Package: libnet-ssh2-perl Version: 0.58-3 Severity: normal Dear Maintainer,
If multiple KDF rounds were used for the key's passphrase then libnet-ssh2-perl will incorrectly claim the password is wrong (even if there is no password though that last case is probably a bit moot).
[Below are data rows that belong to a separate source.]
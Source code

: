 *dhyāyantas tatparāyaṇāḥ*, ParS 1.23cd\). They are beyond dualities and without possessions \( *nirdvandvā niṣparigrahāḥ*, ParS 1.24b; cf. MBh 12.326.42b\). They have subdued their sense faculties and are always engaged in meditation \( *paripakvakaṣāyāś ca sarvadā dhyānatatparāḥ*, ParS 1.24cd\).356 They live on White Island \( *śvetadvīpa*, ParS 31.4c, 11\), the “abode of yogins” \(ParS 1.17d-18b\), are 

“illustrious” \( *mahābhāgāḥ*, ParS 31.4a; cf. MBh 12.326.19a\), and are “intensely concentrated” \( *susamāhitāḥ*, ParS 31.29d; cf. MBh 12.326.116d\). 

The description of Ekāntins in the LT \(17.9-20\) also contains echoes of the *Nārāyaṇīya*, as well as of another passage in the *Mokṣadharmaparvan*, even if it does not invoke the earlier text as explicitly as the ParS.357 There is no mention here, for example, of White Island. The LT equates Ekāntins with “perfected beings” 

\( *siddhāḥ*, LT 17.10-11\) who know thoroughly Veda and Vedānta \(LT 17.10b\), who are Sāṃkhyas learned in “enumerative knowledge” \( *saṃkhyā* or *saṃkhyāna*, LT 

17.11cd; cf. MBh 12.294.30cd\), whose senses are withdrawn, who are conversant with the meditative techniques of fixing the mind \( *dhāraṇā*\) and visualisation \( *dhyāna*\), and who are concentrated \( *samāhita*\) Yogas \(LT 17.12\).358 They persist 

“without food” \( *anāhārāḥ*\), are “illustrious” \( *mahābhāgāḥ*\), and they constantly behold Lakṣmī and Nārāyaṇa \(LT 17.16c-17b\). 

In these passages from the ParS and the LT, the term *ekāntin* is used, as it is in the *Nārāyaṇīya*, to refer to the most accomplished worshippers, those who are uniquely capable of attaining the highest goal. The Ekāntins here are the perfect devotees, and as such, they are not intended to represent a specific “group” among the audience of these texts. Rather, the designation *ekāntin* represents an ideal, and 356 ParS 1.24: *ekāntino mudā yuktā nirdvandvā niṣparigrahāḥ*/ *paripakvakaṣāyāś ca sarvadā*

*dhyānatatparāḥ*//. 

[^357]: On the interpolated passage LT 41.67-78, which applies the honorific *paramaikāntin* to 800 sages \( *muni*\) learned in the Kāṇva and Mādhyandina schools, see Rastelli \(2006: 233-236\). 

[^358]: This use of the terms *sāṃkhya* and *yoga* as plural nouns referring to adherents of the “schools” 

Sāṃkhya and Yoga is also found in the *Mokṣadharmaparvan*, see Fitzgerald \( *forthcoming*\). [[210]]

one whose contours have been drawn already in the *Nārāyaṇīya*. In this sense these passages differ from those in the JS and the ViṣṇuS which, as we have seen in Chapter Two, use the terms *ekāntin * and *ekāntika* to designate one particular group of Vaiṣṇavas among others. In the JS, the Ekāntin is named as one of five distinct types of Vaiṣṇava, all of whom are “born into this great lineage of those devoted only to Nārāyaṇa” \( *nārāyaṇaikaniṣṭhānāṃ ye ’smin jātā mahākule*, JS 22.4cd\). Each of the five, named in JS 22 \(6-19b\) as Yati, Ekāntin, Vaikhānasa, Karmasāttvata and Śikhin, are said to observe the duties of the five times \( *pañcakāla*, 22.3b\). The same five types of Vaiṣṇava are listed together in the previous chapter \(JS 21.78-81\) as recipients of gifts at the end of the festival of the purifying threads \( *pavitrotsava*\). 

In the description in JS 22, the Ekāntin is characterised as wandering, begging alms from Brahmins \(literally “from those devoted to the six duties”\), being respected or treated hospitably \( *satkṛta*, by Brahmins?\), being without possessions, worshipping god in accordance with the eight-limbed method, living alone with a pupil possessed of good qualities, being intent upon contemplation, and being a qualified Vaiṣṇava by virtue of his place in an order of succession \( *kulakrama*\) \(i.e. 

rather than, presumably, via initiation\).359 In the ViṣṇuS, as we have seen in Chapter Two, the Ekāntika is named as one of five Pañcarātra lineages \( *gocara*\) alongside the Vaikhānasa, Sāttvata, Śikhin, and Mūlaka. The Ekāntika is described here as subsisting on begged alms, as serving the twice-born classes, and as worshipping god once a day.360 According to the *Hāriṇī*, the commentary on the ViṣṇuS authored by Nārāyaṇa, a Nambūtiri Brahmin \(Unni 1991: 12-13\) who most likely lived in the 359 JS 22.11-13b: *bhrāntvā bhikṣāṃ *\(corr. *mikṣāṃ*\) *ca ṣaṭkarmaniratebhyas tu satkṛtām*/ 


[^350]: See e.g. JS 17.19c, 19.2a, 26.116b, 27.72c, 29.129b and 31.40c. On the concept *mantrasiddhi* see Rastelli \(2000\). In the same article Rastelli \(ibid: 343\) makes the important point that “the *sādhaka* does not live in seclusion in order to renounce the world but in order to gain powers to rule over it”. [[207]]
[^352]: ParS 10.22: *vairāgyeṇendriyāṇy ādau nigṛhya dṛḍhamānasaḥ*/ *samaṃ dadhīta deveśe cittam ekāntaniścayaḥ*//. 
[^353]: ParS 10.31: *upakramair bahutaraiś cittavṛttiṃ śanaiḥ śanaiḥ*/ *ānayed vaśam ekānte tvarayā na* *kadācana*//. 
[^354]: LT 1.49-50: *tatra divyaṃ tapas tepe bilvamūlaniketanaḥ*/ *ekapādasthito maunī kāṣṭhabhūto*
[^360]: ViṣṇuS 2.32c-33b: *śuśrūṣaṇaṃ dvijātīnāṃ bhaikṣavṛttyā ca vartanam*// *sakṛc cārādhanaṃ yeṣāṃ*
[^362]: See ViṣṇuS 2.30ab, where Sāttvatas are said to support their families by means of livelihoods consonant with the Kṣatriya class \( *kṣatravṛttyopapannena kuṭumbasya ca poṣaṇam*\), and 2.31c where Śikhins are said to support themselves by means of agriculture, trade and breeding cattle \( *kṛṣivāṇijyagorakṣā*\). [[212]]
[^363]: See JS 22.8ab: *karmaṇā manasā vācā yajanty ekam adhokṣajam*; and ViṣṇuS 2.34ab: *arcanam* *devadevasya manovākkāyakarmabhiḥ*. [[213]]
To reproduce use the attached Perl script and follow these steps: $ ssh-keygen -a 100 Enter file in which to save the key (/home/fgouget/.ssh/id_rsa): id_rsa_a100 Enter passphrase (empty for no passphrase): password Enter same passphrase again: password Your identification has been saved in id_rsa_a100. Your public key has been saved in id_rsa_a100.pub. $ ssh-copy-id -i id_rsa_a100 localhost $ ./pssh localhost id_rsa_a100 password username=[fgouget] hostname=[localhost] port=[22] publickey=[/home/fgouget/.ssh/id_rsa_a100.pub] privatekey=[/home/fgouget/.ssh/id_rsa_a100] password=[password] auth_publickey failed: <-19|LIBSSH2_ERROR_PUBLICKEY_UNVERIFIED|Callback returned error> Net::SSH2::DESTROY object 0x14ce7b0 It's also possible the bug is in fact in the underlying libssh2 library. -- System Information: Debian Release: stretch/sid APT prefers testing APT policy: (990, 'testing'), (500, 'stable') Architecture: amd64 (x86_64) Foreign Architectures: i386 Kernel: Linux 4.3.0-1-amd64 (SMP w/8 CPU cores) Locale: LANG=fr_FR.UTF-8, LC_CTYPE=fr_FR.UTF-8 (charmap=UTF-8) Shell: /bin/sh linked to /bin/dash Init: systemd (via /run/systemd/system) Versions of packages libnet-ssh2-perl depends on: ii libc6 2.21-7 ii libgcrypt20 1.6.5-2 ii libssh2-1 1.5.0-2+b1 ii perl 5.22.1-7 ii perl-base [perlapi-5.22.1] 5.22.1-7 ii zlib1g 1:1.2.8.dfsg-2+b1 Versions of packages libnet-ssh2-perl recommends: ii libterm-readkey-perl 2.33-1+b1 libnet-ssh2-perl suggests no packages. -- no debconf information
#!/usr/bin/perl -w use strict; use Net::SSH2; if (!defined $ARGV[0] or $ARGV[0] !~ /(?:([^@]*)@)?([^:]*)(?::([0-9]*))?/) { print "Usage: pssh [username\@]hostname[:port] [keyname] [password]\n"; exit 1; } my ($username, $hostname, $port) = ($1, $2, $3); $username ||= $ENV{USER}; $port ||= 22; my ($publickey, $privatekey); foreach my $key ($ARGV[1], "id_rsa", "id_dsa") { if (defined $key and -f "$ENV{HOME}/.ssh/$key.pub" and -f "$ENV{HOME}/.ssh/$key") { $publickey = "$ENV{HOME}/.ssh/$key.pub"; $privatekey = "$ENV{HOME}/.ssh/$key"; last; } } my $password=$ARGV[2] || ""; print "username=[$username]\n"; print "hostname=[$hostname]\n"; print "port=[$port]\n"; print "publickey=[$publickey]\n"; print "privatekey=[$privatekey]\n"; print "password=[$password]\n"; my $ssh2 = Net::SSH2->new(); $ssh2->connect($hostname, $port) or die "connect failed: <", join("|", $ssh2->error), ">\n"; $ssh2->debug(1); $ssh2->auth_publickey($username, $publickey, $privatekey, $password) or die "auth_publickey failed: <", join("|", $ssh2->error), ">\n"; print "The authentication worked!!!\n"; my $chan1 = $ssh2->channel(); $chan1->blocking(1); $chan1->exec('hostname'); my $buf; $chan1->read($buf, 100); print "Got: $buf\n"; $chan1->close;